[The problem]: Give again, word for word, every line below from the one that has "NodeJs version v20.5.1" through the one that has "Happy Coding", both included, and no others.

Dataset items
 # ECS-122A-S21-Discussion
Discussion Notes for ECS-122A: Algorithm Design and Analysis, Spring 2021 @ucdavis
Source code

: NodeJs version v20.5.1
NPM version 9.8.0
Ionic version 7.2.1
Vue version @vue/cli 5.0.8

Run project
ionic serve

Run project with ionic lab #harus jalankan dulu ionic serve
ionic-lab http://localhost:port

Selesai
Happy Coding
==
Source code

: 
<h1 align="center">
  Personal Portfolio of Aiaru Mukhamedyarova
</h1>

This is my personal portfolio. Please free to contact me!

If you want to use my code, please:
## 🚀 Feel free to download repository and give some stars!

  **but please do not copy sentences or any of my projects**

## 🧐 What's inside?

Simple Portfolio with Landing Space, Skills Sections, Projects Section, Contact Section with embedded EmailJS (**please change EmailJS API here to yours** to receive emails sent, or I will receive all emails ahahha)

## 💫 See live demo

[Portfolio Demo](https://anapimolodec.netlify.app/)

[Solution to the problem]:
: NodeJs version v20.5.1
NPM version 9.8.0
Ionic version 7.2.1
Vue version @vue/cli 5.0.8

Run project
ionic serve

Run project with ionic lab #harus jalankan dulu ionic serve
ionic-lab http://localhost:port

Selesai
Happy Coding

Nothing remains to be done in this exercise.